Dec. 14 (Bloomberg) -- New York state’s deficit may be 22 percent wider than estimated by the Budget Division because tax revenue, including from Wall Street bonuses, may be less than expected.
The division has forecast a 13 percent increase in taxable cash bonus payments to $39.7 billion, according to Erik Kriss, a spokesman. By contrast, Options Group, an industry consultant, estimates the annual payments will drop from a year earlier. Capital gains revenue also may fall short of estimates.
“The next administration will have to contend with a snowballing budget deficit that’s growing fast and picking up speed,” Dennis Tompkins, a spokesman for state Comptroller Thomas DiNapoli, said Dec. 10 by e-mail. “Next year’s deficit could total $11 billion or more.”
Last week, Morgan Stanley told bankers and traders to expect 10 percent to 30 percent smaller payouts than for 2009, according to two people briefed on the matter. The compensation pool for bankers and traders at JPMorgan Chase & Co. fell 10 percent in this year’s first nine months, while at Goldman Sachs Group Inc. the amount available was 18 percent lower, according to company reports last month.
At least $1 billion of the fiscal 2012 gap is a carryover from the current year’s imbalance, Tompkins said. “Nothing has been done to address that deficit and it doesn’t appear that the Legislature is going to take any action,” he said.
Report in January
Tompkins declined to comment on Wall Street pay beyond what DiNapoli said last month. The comptroller plans to issue a report in January on securities-industry compensation, he said.
The decline in bonuses “is going to be street-wide,” said Michael Karp, the chief executive officer of Options Group, a New York-based recruiting and compensation-consulting firm. His company estimates overall pay for investment-banking and trading employees at Wall Street firms will be down 22 percent to 28 percent from 2009.
The projected decline may occur as Wall Street’s largest banks seek to cut costs and boost stock prices, even as they are set to close the second-biggest year for revenue, trailing only 2009, according to data compiled by Bloomberg. The five largest U.S. firms by investment-banking and trading revenue are Goldman Sachs, JPMorgan, Citigroup Inc., Morgan Stanley and Bank of America Corp., which owns Merrill Lynch.
Hard to Estimate
“I like bonuses,” Robert Megna, the state budget director, said last month at an Albany hearing on next year’s spending plan. He said it’s difficult to estimate revenue at the end of the year because neither the amount of bonus payments nor capital gains is known. Both are subject to state income taxes at rates of as much as 8.97 percent.
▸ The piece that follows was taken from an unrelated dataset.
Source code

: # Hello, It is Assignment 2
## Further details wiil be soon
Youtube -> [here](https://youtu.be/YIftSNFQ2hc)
Wall Street companies and workers accounted for about 15 percent of the state’s tax revenue in the 2010 fiscal year, which ended March 31, down from 20 percent in years before the financial crisis, according to DiNapoli.
The state estimates the growth in bonuses will produce $400 million in income-tax revenue, Kriss said. He didn’t immediately respond to messages left after normal business hours seeking comment about bonuses and the deficit.
Governor-elect Andrew Cuomo is required to present the Legislature with a balanced budget by Feb. 1, a month after taking office. The spending plan must cope with the loss of $5.4 billion of temporary economic-stimulus aid from federal sources, as well as a chronic imbalance between revenue and spending. Tax receipts are projected to grow 6.7 percent next year, or about half the rate of spending under current mandates.
After deferred spending in past years, school aid would increase $2.9 billion, or 14.6 percent, next year, according to budget documents. Spending on Medicaid, the health-care program for the indigent, would rise $5.7 billion, or 48 percent, according to projections for operating expenses.
The state also may collect less than forecast in capital-gains taxes, DiNapoli has said in a report.
“There will be additional risks” to the state revenue forecast if Congress extends the current 15 percent U.S. capital-gains rate, he said. Congress is debating a plan to prevent taxes from rising next year. Current law calls for the federal levy to jump to 20 percent on Jan. 1.
New York has estimated $200 million to $225 million in additional revenue from investors accelerating sales to take advantage of this year’s federal capital-gains rate, according to Kriss. The Budget Division has projected a surge in capital gains, to $57.7 billion in 2010 from $36.4 billion in 2009.
If lawmakers in Washington pass an extension of unemployment benefits and a 2 percentage-point cut in employees’ Social Security taxes, also in the plan now being debated, state revenue may increase because of increased retail sales, taxed at 4 percent, and from faster economic growth.
The tax accord may raise the nation’s gross domestic product next year by as much as half a percentage point to about 3.1 percent, said Michael Feroli, chief U.S. economist at JPMorgan in New York. Tom Porcelli, a senior economist at RBC Capital Markets Corp. in New York, is increasing his growth forecast for 2011 by one point, also to 3.1 percent, because of the proposed tax bill.